**What is expected:** Below are the records; copy every line in them that holds the string "Telugu".

**Data provided:**
------------

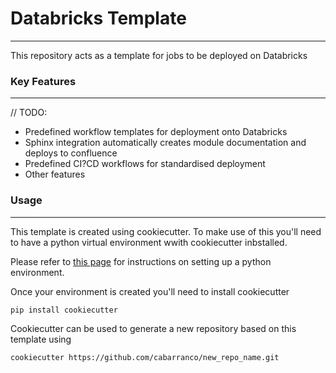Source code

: # Databricks Template
-----

This repository acts as a template for jobs to be deployed on Databricks

### Key Features
----

// TODO:

* Predefined workflow templates for deployment onto Databricks
* Sphinx integration automatically creates module documentation and deploys to confluence
* Predefined CI?CD workflows for standardised deployment
* Other features

### Usage
----

This template is created using cookiecutter. To make use of this you'll need to have a python virtual environment wwith cookiecutter inbstalled.

Please refer to [this page](https://github.com/cabarranco/Lavoro/new/main/AppuntiVari/guide/setting_up_dev_container.md) for instructions on setting up a python environment.

Once your environment is created you'll need to install cookiecutter

```{code}
pip install cookiecutter
```

Cookiecutter can be used to generate a new repository based on this template using
```{code}
cookiecutter https://github.com/cabarranco/new_repo_name.git
```
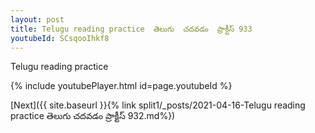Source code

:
```yaml
---
layout: post
title: Telugu reading practice  తెలుగు  చదవడం  ప్రాక్టీస్ 933
youtubeId: SCsqooIhkf8
---
```

 
 
Telugu reading practice
 
 
 
 
 


{% include youtubePlayer.html id=page.youtubeId %}
 
[Next]({{ site.baseurl }}{% link  split1/_posts/2021-04-16-Telugu reading practice  తెలుగు  చదవడం  ప్రాక్టీస్ 932.md%})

------------

**Result of the exercise:**
title: Telugu reading practice  తెలుగు  చదవడం  ప్రాక్టీస్ 933
Telugu reading practice
[Next]({{ site.baseurl }}{% link  split1/_posts/2021-04-16-Telugu reading practice  తెలుగు  చదవడం  ప్రాక్టీస్ 932.md%})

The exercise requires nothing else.